(Beginning of MATERIALS PROVIDED)

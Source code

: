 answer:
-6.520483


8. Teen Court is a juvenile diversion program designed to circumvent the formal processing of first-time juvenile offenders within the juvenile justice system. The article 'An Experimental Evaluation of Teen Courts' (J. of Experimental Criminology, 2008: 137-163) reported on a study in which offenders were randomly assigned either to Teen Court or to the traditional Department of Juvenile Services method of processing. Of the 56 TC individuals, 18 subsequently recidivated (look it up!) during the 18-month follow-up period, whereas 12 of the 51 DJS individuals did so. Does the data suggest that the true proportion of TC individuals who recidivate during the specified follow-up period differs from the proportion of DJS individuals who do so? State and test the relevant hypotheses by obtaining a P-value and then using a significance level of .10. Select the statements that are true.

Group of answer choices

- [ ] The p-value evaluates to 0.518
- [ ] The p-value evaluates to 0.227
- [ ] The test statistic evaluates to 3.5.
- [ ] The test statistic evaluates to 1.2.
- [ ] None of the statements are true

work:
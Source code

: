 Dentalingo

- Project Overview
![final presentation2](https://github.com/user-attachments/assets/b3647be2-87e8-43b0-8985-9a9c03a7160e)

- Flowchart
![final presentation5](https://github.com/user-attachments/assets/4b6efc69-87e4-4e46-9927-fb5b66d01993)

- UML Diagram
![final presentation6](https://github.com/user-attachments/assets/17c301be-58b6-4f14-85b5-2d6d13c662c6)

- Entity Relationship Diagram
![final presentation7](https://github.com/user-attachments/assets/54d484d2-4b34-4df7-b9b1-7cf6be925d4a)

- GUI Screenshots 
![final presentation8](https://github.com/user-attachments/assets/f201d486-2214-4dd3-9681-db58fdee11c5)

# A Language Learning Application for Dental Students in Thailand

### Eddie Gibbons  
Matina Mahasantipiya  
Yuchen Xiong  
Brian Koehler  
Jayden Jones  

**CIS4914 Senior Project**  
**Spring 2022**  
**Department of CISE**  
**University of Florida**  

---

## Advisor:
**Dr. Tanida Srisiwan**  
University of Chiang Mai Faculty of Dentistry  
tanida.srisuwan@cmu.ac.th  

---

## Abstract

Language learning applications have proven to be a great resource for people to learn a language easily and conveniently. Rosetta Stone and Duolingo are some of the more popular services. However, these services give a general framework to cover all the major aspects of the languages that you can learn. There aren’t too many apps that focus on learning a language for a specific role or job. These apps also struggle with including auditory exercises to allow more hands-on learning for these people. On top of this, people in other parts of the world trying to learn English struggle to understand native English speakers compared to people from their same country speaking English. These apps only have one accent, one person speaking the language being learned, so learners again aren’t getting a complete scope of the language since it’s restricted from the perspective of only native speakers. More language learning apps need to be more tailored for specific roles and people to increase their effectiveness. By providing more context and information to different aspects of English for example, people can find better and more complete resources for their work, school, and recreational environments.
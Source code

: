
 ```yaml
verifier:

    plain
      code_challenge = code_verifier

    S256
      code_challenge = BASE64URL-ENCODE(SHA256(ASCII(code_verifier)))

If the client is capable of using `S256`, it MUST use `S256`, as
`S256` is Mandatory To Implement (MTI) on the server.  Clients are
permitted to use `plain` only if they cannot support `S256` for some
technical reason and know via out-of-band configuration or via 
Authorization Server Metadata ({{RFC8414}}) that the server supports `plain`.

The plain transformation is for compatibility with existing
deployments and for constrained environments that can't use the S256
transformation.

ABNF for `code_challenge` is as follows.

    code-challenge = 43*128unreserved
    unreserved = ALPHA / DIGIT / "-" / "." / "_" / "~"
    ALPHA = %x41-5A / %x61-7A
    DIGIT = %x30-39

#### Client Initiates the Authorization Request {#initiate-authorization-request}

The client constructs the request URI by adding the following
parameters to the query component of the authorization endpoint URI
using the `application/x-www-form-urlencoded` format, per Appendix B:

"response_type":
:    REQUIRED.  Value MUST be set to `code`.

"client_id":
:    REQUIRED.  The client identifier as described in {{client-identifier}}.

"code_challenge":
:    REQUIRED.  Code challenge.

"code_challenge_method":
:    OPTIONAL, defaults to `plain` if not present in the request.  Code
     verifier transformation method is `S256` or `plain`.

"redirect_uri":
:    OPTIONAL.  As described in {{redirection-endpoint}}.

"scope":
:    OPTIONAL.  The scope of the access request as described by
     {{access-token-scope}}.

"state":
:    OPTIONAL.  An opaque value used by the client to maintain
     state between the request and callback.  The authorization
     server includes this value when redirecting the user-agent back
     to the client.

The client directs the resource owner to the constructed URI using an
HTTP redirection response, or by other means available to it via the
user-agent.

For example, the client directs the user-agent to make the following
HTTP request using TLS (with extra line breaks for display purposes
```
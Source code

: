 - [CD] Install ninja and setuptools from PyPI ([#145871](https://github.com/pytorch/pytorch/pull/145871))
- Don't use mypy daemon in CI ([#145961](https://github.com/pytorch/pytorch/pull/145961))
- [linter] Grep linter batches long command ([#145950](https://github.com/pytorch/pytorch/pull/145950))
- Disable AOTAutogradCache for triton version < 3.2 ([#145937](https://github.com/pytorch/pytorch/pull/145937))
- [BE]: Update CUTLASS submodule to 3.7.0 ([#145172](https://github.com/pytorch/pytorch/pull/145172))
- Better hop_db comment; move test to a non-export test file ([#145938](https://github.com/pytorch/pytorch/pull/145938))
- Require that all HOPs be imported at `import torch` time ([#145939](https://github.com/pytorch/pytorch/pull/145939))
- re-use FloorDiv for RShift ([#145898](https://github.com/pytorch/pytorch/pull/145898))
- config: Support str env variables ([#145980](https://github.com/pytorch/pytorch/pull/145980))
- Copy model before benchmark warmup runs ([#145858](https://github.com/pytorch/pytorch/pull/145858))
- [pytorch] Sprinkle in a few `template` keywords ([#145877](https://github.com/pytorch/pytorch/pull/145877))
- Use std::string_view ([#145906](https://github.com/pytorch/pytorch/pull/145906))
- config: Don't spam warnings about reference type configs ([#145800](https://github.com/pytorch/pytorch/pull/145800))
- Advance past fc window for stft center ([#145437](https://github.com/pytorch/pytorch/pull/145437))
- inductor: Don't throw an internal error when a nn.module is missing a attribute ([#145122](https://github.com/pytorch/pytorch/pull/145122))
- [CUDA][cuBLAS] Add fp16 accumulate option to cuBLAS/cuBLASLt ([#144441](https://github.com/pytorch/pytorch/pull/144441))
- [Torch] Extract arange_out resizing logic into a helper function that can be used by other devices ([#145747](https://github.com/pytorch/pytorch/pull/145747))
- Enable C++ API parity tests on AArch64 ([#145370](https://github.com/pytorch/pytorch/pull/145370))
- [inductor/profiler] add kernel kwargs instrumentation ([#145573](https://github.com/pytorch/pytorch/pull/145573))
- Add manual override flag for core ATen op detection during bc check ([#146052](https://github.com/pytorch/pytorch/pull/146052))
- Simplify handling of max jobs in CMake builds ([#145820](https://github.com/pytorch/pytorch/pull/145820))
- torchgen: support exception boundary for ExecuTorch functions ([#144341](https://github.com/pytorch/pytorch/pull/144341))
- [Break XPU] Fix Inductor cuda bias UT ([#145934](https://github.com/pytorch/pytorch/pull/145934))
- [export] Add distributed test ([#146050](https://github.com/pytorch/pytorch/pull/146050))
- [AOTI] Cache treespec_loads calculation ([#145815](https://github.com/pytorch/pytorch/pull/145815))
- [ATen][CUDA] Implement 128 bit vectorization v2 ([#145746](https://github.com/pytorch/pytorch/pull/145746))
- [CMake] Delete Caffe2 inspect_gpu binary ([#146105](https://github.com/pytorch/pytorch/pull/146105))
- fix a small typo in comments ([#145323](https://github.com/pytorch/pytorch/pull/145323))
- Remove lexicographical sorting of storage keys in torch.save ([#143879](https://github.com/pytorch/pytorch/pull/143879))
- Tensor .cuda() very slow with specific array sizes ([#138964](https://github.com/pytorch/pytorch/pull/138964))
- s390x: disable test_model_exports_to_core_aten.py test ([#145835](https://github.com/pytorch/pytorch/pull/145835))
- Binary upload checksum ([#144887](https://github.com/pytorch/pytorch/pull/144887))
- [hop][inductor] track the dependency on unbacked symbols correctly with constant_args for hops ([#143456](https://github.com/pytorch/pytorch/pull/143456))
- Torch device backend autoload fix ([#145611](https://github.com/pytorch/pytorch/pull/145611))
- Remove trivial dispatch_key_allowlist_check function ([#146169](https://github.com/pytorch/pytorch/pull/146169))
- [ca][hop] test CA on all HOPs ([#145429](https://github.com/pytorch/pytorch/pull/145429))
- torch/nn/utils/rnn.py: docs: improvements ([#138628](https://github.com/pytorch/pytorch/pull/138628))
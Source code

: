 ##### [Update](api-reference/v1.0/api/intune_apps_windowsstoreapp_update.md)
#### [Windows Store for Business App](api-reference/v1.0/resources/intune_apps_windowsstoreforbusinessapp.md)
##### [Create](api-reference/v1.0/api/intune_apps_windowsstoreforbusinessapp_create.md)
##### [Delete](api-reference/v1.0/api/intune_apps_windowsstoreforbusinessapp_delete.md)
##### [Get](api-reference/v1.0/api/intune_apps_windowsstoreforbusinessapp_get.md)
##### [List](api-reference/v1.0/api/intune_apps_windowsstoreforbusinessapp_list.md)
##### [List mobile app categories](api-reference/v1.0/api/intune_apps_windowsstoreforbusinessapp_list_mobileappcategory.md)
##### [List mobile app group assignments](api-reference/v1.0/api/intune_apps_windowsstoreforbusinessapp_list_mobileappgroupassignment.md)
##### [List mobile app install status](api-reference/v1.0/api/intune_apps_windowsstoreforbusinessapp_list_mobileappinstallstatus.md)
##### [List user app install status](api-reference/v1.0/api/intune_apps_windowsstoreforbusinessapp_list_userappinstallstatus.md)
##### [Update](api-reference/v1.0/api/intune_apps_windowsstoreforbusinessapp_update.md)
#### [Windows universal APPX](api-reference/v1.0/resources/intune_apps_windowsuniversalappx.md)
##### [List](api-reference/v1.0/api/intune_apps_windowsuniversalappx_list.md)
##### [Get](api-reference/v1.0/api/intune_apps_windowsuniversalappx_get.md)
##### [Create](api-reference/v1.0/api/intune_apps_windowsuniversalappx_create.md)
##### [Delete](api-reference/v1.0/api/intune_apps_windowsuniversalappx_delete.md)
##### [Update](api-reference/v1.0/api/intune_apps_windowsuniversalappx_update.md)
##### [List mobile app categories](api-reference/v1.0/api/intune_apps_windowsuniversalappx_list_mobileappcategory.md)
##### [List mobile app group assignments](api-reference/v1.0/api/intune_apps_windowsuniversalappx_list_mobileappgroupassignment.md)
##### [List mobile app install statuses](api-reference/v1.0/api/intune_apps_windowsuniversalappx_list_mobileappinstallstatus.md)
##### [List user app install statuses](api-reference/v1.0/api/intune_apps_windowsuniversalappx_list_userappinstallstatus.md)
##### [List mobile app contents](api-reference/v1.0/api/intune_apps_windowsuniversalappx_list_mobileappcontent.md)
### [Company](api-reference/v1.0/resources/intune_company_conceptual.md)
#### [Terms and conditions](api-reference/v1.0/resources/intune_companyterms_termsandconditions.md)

(End of MATERIALS PROVIDED)

• [YOUR OBJECTIVE]: From the data above, reproduce word for word the lines running from the line with "- Flowchart" to the line with "## Abstract", ends included.

• [WRITTEN ANSWER]:
- Flowchart
![final presentation5](https://github.com/user-attachments/assets/4b6efc69-87e4-4e46-9927-fb5b66d01993)

- UML Diagram
![final presentation6](https://github.com/user-attachments/assets/17c301be-58b6-4f14-85b5-2d6d13c662c6)

- Entity Relationship Diagram
![final presentation7](https://github.com/user-attachments/assets/54d484d2-4b34-4df7-b9b1-7cf6be925d4a)

- GUI Screenshots 
![final presentation8](https://github.com/user-attachments/assets/f201d486-2214-4dd3-9681-db58fdee11c5)

# A Language Learning Application for Dental Students in Thailand

### Eddie Gibbons  
Matina Mahasantipiya  
Yuchen Xiong  
Brian Koehler  
Jayden Jones  

**CIS4914 Senior Project**  
**Spring 2022**  
**Department of CISE**  
**University of Florida**  

---

## Advisor:
**Dr. Tanida Srisiwan**  
University of Chiang Mai Faculty of Dentistry  
tanida.srisuwan@cmu.ac.th  

---

## Abstract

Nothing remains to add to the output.